Thursday, August 2, 2012

On DDT, Camels, and Voting Machines

Americans sure do like to sell each other stuff: chemicals, tobacca, explodin’ automobiles – it’s all part of them quarterly earnings and profits and such they're always on about on the news shows.
The things they’re tryin’ to sell us these days.  The government, the people we pay, they's tryin’ to tell us it’s okay to have some good ole boys in Nebraska count votes for us folks here in Wisconsin.  
Hell, I’m a boomer, and we seen some stupid shit, real stupid. 

I mean, I remember runnin’ outside on summer evenings through DDT that the City sprayed on us. Were they preparin’ us for ‘Nam?  No, they just didn’t like them nasty skeeters.

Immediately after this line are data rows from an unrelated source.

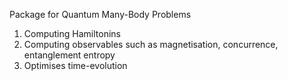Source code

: Package for Quantum Many-Body Problems
1. Computing Hamiltonins
2. Computing observables such as magnetisation, concurrence, entanglement entropy
3. Optimises time-evolution




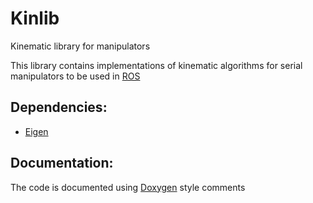 # Kinlib
Kinematic library for manipulators

This library contains implementations of kinematic algorithms for serial manipulators to be used in [ROS](https://www.ros.org/)

## Dependencies:
* [Eigen](http://eigen.tuxfamily.org)

## Documentation:
The code is documented using [Doxygen](www.doxygen.org) style comments
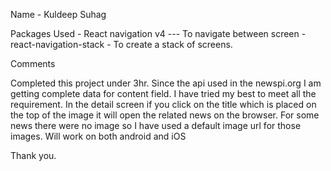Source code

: Name - Kuldeep Suhag

Packages Used -
React navigation v4 --- To navigate between screen - react-navigation-stack - To create a stack of screens.

Comments

Completed this project under 3hr. Since the api used in the newspi.org I am getting complete data for content field. I have tried my best to meet all the requirement. In the detail screen if you click on the title which is placed on the top of the image it will open the related news on the browser. For some news there were no image so I have used a default image url for those images. Will work on both android and iOS

Thank you.
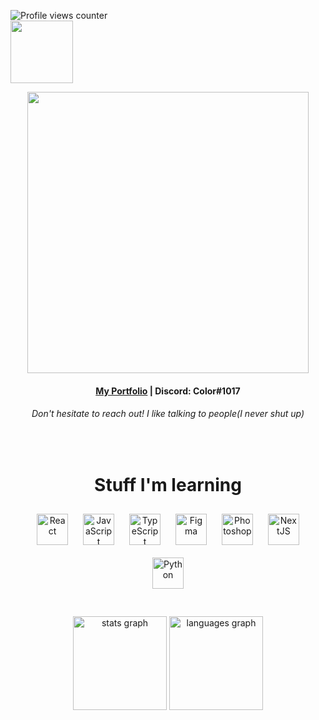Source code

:![Profile views counter](https://komarev.com/ghpvc/?username=Koloru&&style=flat-square)  
<img align="left" height="100" src="https://spotify-github-profile.vercel.app/api/view?uid=98914q794w9xxppcedkipyro8&cover_image=true&theme=novatorem&show_offline=false&background_color=121212&bar_color=5fdcec&bar_color_cover=true"  />
<br clear="both"/>

<div align="center">
<img src="https://hidamarirhodonite.kirara.ca/chara2/131/7.png" align="center" height="" width="450" />
  
</div>  
  
#### <div align="center">[My Portfolio](http://example/com) | Discord: Color#1017 </div>
###### <div align="center">Don't hesitate to reach out! I like talking to people(I never shut up)</div>

  

<br/>  



<div align="center">
  <h1>Stuff I'm learning</h1>
<a href="https://reactjs.org/" target="_blank"><img style="margin: 10px" src="https://profilinator.rishav.dev/skills-assets/react-original-wordmark.svg" alt="React" height="50" /></a>  
<a href="https://www.javascript.com/" target="_blank"><img style="margin: 10px" src="https://profilinator.rishav.dev/skills-assets/javascript-original.svg" alt="JavaScript" height="50" /></a>  
<a href="https://www.typescriptlang.org/" target="_blank"><img style="margin: 10px" src="https://profilinator.rishav.dev/skills-assets/typescript-original.svg" alt="TypeScript" height="50" /></a>  
<a href="https://www.figma.com/" target="_blank"><img style="margin: 10px" src="https://profilinator.rishav.dev/skills-assets/figma-icon.svg" alt="Figma" height="50" /></a>  
<a href="https://www.adobe.com/in/products/photoshop.html" target="_blank"><img style="margin: 10px" src="https://profilinator.rishav.dev/skills-assets/photoshop-plain.svg" alt="Photoshop" height="50" /></a>  
<a href="https://nextjs.org/" target="_blank"><img style="margin: 10px" src="https://profilinator.rishav.dev/skills-assets/nextjs.png" alt="NextJS" height="50" /></a>  
<a href="https://www.python.org/" target="_blank"><img style="margin: 10px" src="https://profilinator.rishav.dev/skills-assets/python-original.svg" alt="Python" height="50" /></a>  
</div>  

<br/>
<br/>


<div align="center">
  <img src="https://github-readme-stats.vercel.app/api?hide_title=false&hide_rank=false&show_icons=true&include_all_commits=true&count_private=true&disable_animations=false&theme=nord&locale=en&hide_border=false&username=Koloru" height="150" alt="stats graph"  />
  <img src="https://github-readme-stats.vercel.app/api/top-langs?locale=en&hide_title=false&layout=compact&card_width=320&langs_count=5&theme=nord&hide_border=false&username=Koloru" height="150" alt="languages graph"  />
</div>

And they killed ‘em good. 
Don’t mind that growth on your liver, son.
While the kids were suckin’ down chemicals on the street while playin’ “kick the can,” mom and dad was on the front porch inhalin’ Camel straights.  But it was okay back then; doctors said so.
Twenty years on, when mom got herself a job at the Piggly Wiggly, Ford Motor Company sold her and a few other folks some butt ugly cars that exploded when you tapped the rear bumper.
Problem was, when the damn thing blew, mom didn’t have the get up and go she did before takin’ up her pack-a-day habit. 
Now our government – the GAB - is sellin’ us that these Cornhuskers have these shiny, new machines – yeah I know it’s a computer, but they tol’ us it’s a special kind – that no one knows how to work but these nice people on John Galt Boulevard, in Omaha – trust them.
Who is John Galt?
I mean, look at that nice suit, and those shiny shoes on their salesman, our GAB man says.
So one of my good ol’ boys asks the pretty feller from John Galt Boulevard if he can show us under the hood a that computer, give us a look see at what my friend called “the source code” – the thing that makes that fine machine add our votes?
The feller says he don’t know much ‘bout computers.
Well that don’t sit well with the folks in the room, but the GAB man, a lawyer, which they all is, says, don’t worry your pretty little heads ‘bout no source code, you’re not allowed to see it by law - the computer corporation owns that code
GAB lawyer feller
Well then who owns the dang election, a feisty gal asks?  What the hell did my daddy get his self into over there in Normandy and around those parts if we can’t even own our own elections?  That’s just not right!
And the GAB man says, we’s done talkin’ but your welcome to play with the shiny machines.
Well I was so upset I got outta that boiler room they had us crowded into, lit up a Camel and high-tailed it in my 1973 Pinto.
And when I got home I looked on the Google machine and I see here that one of the owners of this fancy company is a former REPUBLICAN Senator - Chuck Hagel. 

You Democrats, independents, and such don’t mind having Republicans in charge of your ballots – do you?  Republicans ‘round these parts have proven themselves to be above partisan politics, haven’t they?  
Surely they wouldn’t allow for such petty things as profit or greed to get in the way of how those machines spit out the results?
Well, while you’re sittin’ around waiting for Gov’ner Walker to drop the next bomb… smoke ‘em if you got ‘em.